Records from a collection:
------------------------------------

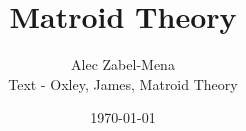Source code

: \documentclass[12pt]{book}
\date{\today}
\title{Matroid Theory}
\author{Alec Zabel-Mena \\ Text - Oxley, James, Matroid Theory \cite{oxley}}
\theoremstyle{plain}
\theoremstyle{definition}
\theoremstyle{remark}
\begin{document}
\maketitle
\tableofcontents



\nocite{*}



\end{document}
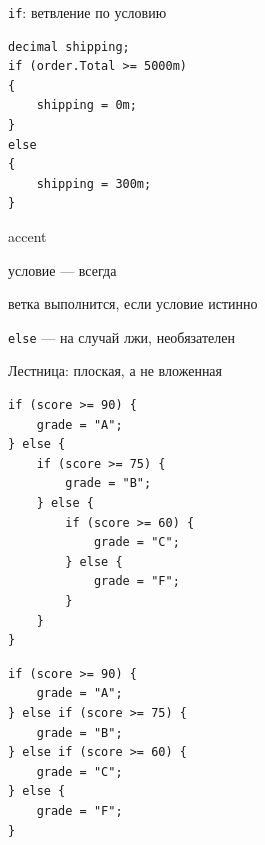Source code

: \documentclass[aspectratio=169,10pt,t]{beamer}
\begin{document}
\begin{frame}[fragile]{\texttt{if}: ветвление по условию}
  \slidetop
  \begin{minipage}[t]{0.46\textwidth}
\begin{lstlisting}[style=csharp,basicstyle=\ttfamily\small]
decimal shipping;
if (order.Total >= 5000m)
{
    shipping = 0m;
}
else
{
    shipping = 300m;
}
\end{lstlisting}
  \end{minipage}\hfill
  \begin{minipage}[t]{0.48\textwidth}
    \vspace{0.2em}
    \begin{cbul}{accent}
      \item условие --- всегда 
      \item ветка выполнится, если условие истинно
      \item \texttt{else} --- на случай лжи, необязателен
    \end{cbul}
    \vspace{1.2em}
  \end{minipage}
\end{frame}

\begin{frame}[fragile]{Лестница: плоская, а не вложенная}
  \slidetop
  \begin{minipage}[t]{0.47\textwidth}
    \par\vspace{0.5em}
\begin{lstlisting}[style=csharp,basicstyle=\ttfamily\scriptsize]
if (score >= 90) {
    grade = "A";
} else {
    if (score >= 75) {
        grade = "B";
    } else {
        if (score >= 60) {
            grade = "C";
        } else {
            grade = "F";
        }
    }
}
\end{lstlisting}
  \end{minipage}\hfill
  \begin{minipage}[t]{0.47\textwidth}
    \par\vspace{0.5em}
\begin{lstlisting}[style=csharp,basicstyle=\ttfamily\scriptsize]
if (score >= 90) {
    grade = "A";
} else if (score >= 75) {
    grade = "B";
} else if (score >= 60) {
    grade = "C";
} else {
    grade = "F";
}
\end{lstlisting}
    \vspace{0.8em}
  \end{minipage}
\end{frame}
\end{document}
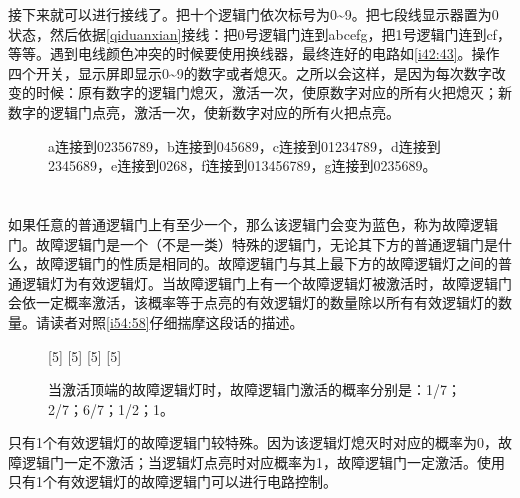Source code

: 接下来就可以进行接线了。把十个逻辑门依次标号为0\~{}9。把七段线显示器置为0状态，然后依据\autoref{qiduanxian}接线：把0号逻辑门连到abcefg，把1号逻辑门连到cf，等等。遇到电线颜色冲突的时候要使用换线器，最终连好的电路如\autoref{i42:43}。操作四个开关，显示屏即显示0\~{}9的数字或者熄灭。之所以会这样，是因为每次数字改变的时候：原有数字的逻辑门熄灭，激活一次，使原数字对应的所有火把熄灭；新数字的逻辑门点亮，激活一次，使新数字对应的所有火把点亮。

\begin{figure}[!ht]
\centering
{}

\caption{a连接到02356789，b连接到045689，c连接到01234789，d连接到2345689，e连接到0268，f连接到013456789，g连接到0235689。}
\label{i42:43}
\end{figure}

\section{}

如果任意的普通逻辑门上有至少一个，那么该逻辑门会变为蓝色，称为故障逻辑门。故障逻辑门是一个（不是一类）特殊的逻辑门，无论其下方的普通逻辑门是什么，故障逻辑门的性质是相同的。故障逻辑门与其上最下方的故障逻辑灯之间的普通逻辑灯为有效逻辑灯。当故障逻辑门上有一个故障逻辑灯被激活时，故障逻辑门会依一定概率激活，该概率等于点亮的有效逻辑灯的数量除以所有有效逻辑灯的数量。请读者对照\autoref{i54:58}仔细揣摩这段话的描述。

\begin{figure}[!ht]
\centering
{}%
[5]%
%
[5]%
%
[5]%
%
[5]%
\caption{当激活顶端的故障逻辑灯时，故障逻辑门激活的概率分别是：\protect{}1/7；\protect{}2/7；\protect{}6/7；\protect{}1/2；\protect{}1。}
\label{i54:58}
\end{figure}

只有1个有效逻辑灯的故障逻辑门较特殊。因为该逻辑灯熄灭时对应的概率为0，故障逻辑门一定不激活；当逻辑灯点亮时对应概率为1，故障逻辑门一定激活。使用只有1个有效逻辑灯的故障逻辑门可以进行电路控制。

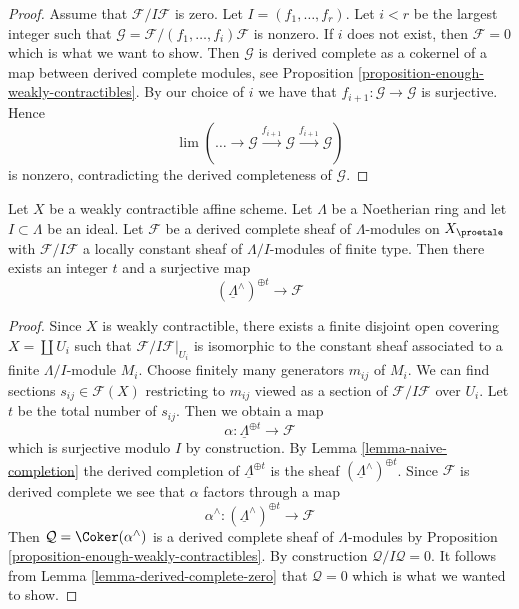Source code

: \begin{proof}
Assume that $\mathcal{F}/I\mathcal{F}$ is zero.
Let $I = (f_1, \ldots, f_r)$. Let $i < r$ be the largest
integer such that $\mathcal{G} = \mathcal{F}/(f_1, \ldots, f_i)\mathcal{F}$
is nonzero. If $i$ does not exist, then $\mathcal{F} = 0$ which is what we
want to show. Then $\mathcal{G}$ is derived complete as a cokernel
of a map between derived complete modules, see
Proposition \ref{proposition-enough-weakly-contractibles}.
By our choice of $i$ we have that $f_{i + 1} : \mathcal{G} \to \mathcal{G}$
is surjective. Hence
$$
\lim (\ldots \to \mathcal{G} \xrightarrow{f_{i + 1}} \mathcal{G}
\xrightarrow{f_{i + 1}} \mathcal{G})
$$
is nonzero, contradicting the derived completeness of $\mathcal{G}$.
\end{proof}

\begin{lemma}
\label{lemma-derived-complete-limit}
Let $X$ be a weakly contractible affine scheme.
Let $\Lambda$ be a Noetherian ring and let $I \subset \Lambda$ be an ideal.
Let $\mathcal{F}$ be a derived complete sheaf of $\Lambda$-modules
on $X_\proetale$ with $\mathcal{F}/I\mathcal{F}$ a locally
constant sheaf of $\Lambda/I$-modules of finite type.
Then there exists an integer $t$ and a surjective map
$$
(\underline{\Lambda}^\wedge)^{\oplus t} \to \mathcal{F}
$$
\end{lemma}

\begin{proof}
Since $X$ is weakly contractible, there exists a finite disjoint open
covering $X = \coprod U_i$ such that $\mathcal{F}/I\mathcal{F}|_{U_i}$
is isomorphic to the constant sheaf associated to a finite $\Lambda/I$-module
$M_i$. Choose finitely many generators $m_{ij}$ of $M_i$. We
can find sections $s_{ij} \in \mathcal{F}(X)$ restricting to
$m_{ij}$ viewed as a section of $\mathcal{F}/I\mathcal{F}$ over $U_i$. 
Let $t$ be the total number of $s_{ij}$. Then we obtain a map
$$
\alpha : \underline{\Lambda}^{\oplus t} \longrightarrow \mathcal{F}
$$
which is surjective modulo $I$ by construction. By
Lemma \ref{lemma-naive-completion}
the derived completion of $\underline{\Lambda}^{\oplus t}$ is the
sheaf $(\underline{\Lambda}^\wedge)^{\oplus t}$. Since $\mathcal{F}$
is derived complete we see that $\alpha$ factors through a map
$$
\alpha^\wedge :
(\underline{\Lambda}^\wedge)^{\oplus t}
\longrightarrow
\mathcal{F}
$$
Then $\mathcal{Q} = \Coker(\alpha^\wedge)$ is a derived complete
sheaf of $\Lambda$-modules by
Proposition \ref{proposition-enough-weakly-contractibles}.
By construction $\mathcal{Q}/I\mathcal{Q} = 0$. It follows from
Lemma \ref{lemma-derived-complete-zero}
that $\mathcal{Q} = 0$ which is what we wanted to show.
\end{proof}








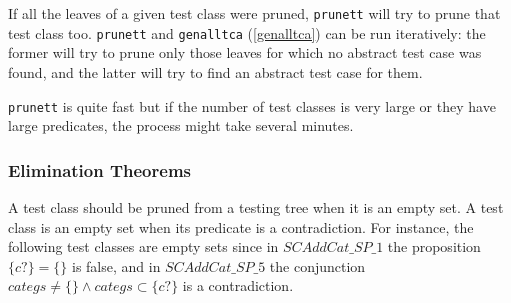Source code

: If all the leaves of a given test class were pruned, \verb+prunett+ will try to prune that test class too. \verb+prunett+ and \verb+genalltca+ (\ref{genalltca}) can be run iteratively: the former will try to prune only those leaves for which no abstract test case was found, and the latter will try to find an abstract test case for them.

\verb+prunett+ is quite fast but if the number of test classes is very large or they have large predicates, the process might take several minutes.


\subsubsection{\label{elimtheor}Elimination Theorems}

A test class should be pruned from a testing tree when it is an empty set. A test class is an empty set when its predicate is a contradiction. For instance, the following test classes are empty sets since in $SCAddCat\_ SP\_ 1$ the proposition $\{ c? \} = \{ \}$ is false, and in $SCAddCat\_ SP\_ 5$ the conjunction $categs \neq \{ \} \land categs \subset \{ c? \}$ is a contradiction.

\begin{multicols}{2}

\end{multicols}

------------------------------------

### [Task]
Please print the records above once more, word for word, omitting all pictures.

### [Task response]
Source code

: \documentclass[12pt]{book}
\date{\today}
\title{Matroid Theory}
\author{Alec Zabel-Mena \\ Text - Oxley, James, Matroid Theory \cite{oxley}}
\theoremstyle{plain}
\theoremstyle{definition}
\theoremstyle{remark}
\begin{document}
\maketitle
\tableofcontents



\nocite{*}



\end{document}
Source code

: \documentclass[aspectratio=169,10pt,t]{beamer}
\begin{document}
\begin{frame}[fragile]{\texttt{if}: ветвление по условию}
  \slidetop
  \begin{minipage}[t]{0.46\textwidth}
\begin{lstlisting}[style=csharp,basicstyle=\ttfamily\small]
decimal shipping;
if (order.Total >= 5000m)
{
    shipping = 0m;
}
else
{
    shipping = 300m;
}
\end{lstlisting}
  \end{minipage}\hfill
  \begin{minipage}[t]{0.48\textwidth}
    \vspace{0.2em}
    \begin{cbul}{accent}
      \item условие --- всегда 
      \item ветка выполнится, если условие истинно
      \item \texttt{else} --- на случай лжи, необязателен
    \end{cbul}
    \vspace{1.2em}
  \end{minipage}
\end{frame}

\begin{frame}[fragile]{Лестница: плоская, а не вложенная}
  \slidetop
  \begin{minipage}[t]{0.47\textwidth}
    \par\vspace{0.5em}
\begin{lstlisting}[style=csharp,basicstyle=\ttfamily\scriptsize]
if (score >= 90) {
    grade = "A";
} else {
    if (score >= 75) {
        grade = "B";
    } else {
        if (score >= 60) {
            grade = "C";
        } else {
            grade = "F";
        }
    }
}
\end{lstlisting}
  \end{minipage}\hfill
  \begin{minipage}[t]{0.47\textwidth}
    \par\vspace{0.5em}
\begin{lstlisting}[style=csharp,basicstyle=\ttfamily\scriptsize]
if (score >= 90) {
    grade = "A";
} else if (score >= 75) {
    grade = "B";
} else if (score >= 60) {
    grade = "C";
} else {
    grade = "F";
}
\end{lstlisting}
    \vspace{0.8em}
  \end{minipage}
\end{frame}
\end{document}
Source code

: 接下来就可以进行接线了。把十个逻辑门依次标号为0\~{}9。把七段线显示器置为0状态，然后依据\autoref{qiduanxian}接线：把0号逻辑门连到abcefg，把1号逻辑门连到cf，等等。遇到电线颜色冲突的时候要使用换线器，最终连好的电路如\autoref{i42:43}。操作四个开关，显示屏即显示0\~{}9的数字或者熄灭。之所以会这样，是因为每次数字改变的时候：原有数字的逻辑门熄灭，激活一次，使原数字对应的所有火把熄灭；新数字的逻辑门点亮，激活一次，使新数字对应的所有火把点亮。

\begin{figure}[!ht]
\centering
{}

\caption{a连接到02356789，b连接到045689，c连接到01234789，d连接到2345689，e连接到0268，f连接到013456789，g连接到0235689。}
\label{i42:43}
\end{figure}

\section{}

如果任意的普通逻辑门上有至少一个，那么该逻辑门会变为蓝色，称为故障逻辑门。故障逻辑门是一个（不是一类）特殊的逻辑门，无论其下方的普通逻辑门是什么，故障逻辑门的性质是相同的。故障逻辑门与其上最下方的故障逻辑灯之间的普通逻辑灯为有效逻辑灯。当故障逻辑门上有一个故障逻辑灯被激活时，故障逻辑门会依一定概率激活，该概率等于点亮的有效逻辑灯的数量除以所有有效逻辑灯的数量。请读者对照\autoref{i54:58}仔细揣摩这段话的描述。

\begin{figure}[!ht]
\centering
{}%
[5]%
%
[5]%
%
[5]%
%
[5]%
\caption{当激活顶端的故障逻辑灯时，故障逻辑门激活的概率分别是：\protect{}1/7；\protect{}2/7；\protect{}6/7；\protect{}1/2；\protect{}1。}
\label{i54:58}
\end{figure}

只有1个有效逻辑灯的故障逻辑门较特殊。因为该逻辑灯熄灭时对应的概率为0，故障逻辑门一定不激活；当逻辑灯点亮时对应概率为1，故障逻辑门一定激活。使用只有1个有效逻辑灯的故障逻辑门可以进行电路控制。

Source code

: \begin{proof}
Assume that $\mathcal{F}/I\mathcal{F}$ is zero.
Let $I = (f_1, \ldots, f_r)$. Let $i < r$ be the largest
integer such that $\mathcal{G} = \mathcal{F}/(f_1, \ldots, f_i)\mathcal{F}$
is nonzero. If $i$ does not exist, then $\mathcal{F} = 0$ which is what we
want to show. Then $\mathcal{G}$ is derived complete as a cokernel
of a map between derived complete modules, see
Proposition \ref{proposition-enough-weakly-contractibles}.
By our choice of $i$ we have that $f_{i + 1} : \mathcal{G} \to \mathcal{G}$
is surjective. Hence
$$
\lim (\ldots \to \mathcal{G} \xrightarrow{f_{i + 1}} \mathcal{G}
\xrightarrow{f_{i + 1}} \mathcal{G})
$$
is nonzero, contradicting the derived completeness of $\mathcal{G}$.
\end{proof}

\begin{lemma}
\label{lemma-derived-complete-limit}
Let $X$ be a weakly contractible affine scheme.
Let $\Lambda$ be a Noetherian ring and let $I \subset \Lambda$ be an ideal.
Let $\mathcal{F}$ be a derived complete sheaf of $\Lambda$-modules
on $X_\proetale$ with $\mathcal{F}/I\mathcal{F}$ a locally
constant sheaf of $\Lambda/I$-modules of finite type.
Then there exists an integer $t$ and a surjective map
$$
(\underline{\Lambda}^\wedge)^{\oplus t} \to \mathcal{F}
$$
\end{lemma}

\begin{proof}
Since $X$ is weakly contractible, there exists a finite disjoint open
covering $X = \coprod U_i$ such that $\mathcal{F}/I\mathcal{F}|_{U_i}$
is isomorphic to the constant sheaf associated to a finite $\Lambda/I$-module
$M_i$. Choose finitely many generators $m_{ij}$ of $M_i$. We
can find sections $s_{ij} \in \mathcal{F}(X)$ restricting to
$m_{ij}$ viewed as a section of $\mathcal{F}/I\mathcal{F}$ over $U_i$. 
Let $t$ be the total number of $s_{ij}$. Then we obtain a map
$$
\alpha : \underline{\Lambda}^{\oplus t} \longrightarrow \mathcal{F}
$$
which is surjective modulo $I$ by construction. By
Lemma \ref{lemma-naive-completion}
the derived completion of $\underline{\Lambda}^{\oplus t}$ is the
sheaf $(\underline{\Lambda}^\wedge)^{\oplus t}$. Since $\mathcal{F}$
is derived complete we see that $\alpha$ factors through a map
$$
\alpha^\wedge :
(\underline{\Lambda}^\wedge)^{\oplus t}
\longrightarrow
\mathcal{F}
$$
Then $\mathcal{Q} = \Coker(\alpha^\wedge)$ is a derived complete
sheaf of $\Lambda$-modules by
Proposition \ref{proposition-enough-weakly-contractibles}.
By construction $\mathcal{Q}/I\mathcal{Q} = 0$. It follows from
Lemma \ref{lemma-derived-complete-zero}
that $\mathcal{Q} = 0$ which is what we wanted to show.
\end{proof}








Source code

: If all the leaves of a given test class were pruned, \verb+prunett+ will try to prune that test class too. \verb+prunett+ and \verb+genalltca+ (\ref{genalltca}) can be run iteratively: the former will try to prune only those leaves for which no abstract test case was found, and the latter will try to find an abstract test case for them.

\verb+prunett+ is quite fast but if the number of test classes is very large or they have large predicates, the process might take several minutes.


\subsubsection{\label{elimtheor}Elimination Theorems}

A test class should be pruned from a testing tree when it is an empty set. A test class is an empty set when its predicate is a contradiction. For instance, the following test classes are empty sets since in $SCAddCat\_ SP\_ 1$ the proposition $\{ c? \} = \{ \}$ is false, and in $SCAddCat\_ SP\_ 5$ the conjunction $categs \neq \{ \} \land categs \subset \{ c? \}$ is a contradiction.

\begin{multicols}{2}

\end{multicols}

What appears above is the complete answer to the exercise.